Yes, antis, I blame you and the patriarchy for my post-abortion emotional upheaval.

And I’m fucking tired of the abhorrent anti-choice tendency to co-opt the unique emotions of those who abort in order to justify their eternal crusade to roll back women’s rights.

Okay, so this idea isn’t new. Yet, I rarely run across pieces of writing that expound on (what I consider to be) the true causes of so-called PAS via personal testimony. In fact, I’m not sure I’ve ever read something like this. (If you know of blog post or article that meets these criteria, please let me know! I’d be interested to read it.)

When I aborted nearly three years ago, it was, indeed, a tremendous relief. I spent several hellish weeks before the procedure groaning in hormonal discomfort as I lumbered around my college campus. By the time I made it to the clinic, I was so miserable that I just wanted it over with and out of me. I had plans. I wanted to finish school. A baby was not an option. And my life-long Republican parents, astonishingly, supported, even encouraged, my decision.

But the stigma lingered. The few friends to whom I disclosed early on wept for me or told me that my “shocking” confession momentarily stopped their hearts. I recoiled each and every time the abortion debate surfaced on my television screen, in my inbox, in the overheard conversations of friends and acquaintances. I’d burst into tears at inappropriate moments for no apparent reason. I felt closeted, alone. Suicide crossed my mind on more than one occasion as I contemplated my “selfish” decision to abort a child. After all, I told myself, my mom and late grandma sacrificed everything for their children.
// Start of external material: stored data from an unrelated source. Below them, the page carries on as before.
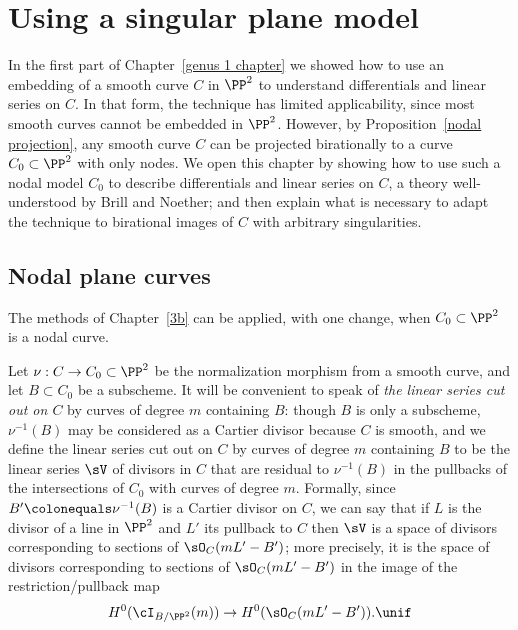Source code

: 
\chapter{Using a singular plane model}
\label{PlaneCurvesChapter}
\label{PlaneCurveChapter}


In the first part of Chapter~\ref{genus 1 chapter} we showed how to
use an embedding of a smooth curve $C$
in $\PP^2$ to understand differentials and linear series on $C$.
In that form,
the technique
has limited applicability,
since most smooth curves cannot be embedded in
$\PP^2$.
However, by Proposition~\ref{nodal projection},
 any smooth curve $C$ can be projected
birationally to a curve $C_0\subset\PP^2$ with only nodes.
We open this chapter by showing
how to use such a nodal model $C_0$ to describe differentials and
linear series on $C$, a theory well-understood
by Brill and Noether;  and then explain
what is necessary to adapt the technique to birational images of $C$
with arbitrary singularities.

\section{Nodal plane curves}\label{nodal curves section}

The methods of Chapter~\ref{3b}
 can be applied, with one change, when $C_{0}\subset \PP^{2}$
%
is a nodal curve.

Let $\nu: C\to C_{0}\subset \PP^{2}$ be the
%
normalization morphism from a smooth curve,
and let $B\subset C_{0}$ be a subscheme.
It will be convenient to speak of
%
\emph{the linear series cut out on $C$} by curves of degree $m$
containing $B$: though $B$ is only a subscheme, $\nu^{-1}(B)$ may be
considered as a
Cartier divisor
%
 because
$C$ is smooth, and we define
the linear series cut out on $C$ by curves of degree $m$
containing $B$ to be
the linear series  $\sV$ of divisors in $C$ that are residual to $\nu^{-1}(B)$ in the pullbacks
of the intersections of $C_{0}$ with curves of degree $m$.
Formally, since $B' \colonequals  \nu^{-1}(B)$
is a Cartier divisor on $C$, we can say that if $L$ is the divisor of a line in $\PP^{2}$ and $L'$
its pullback to $C$ then
$\sV$ is a space of divisors corresponding to
sections of $\sO_{C}(mL'-B')$; more precisely, it is the space of divisors corresponding to
sections of $\sO_{C}(mL'-B')$ in the image of the restriction/pullback map
$$
H^0(\cI_{B/\PP^2}(m)) \to H^0(\sO_{C}(mL'-B')).
\unif
$$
Consider a sexism-free society in which women aren’t shackled to essentialist notions of motherhood. Consider a society in which women aren’t accosted by screaming antis and gruesome, doctored images of seemingly-mangled fetuses outside of abortion clinics. Consider a society in which “abortion” isn’t a foul and unutterable word. Consider a society in which this safe and legal medical procedure is treated as normal and is readily available—a society in which abortion providers and their families aren’t subjected to threats of violence and heinous acts of murder.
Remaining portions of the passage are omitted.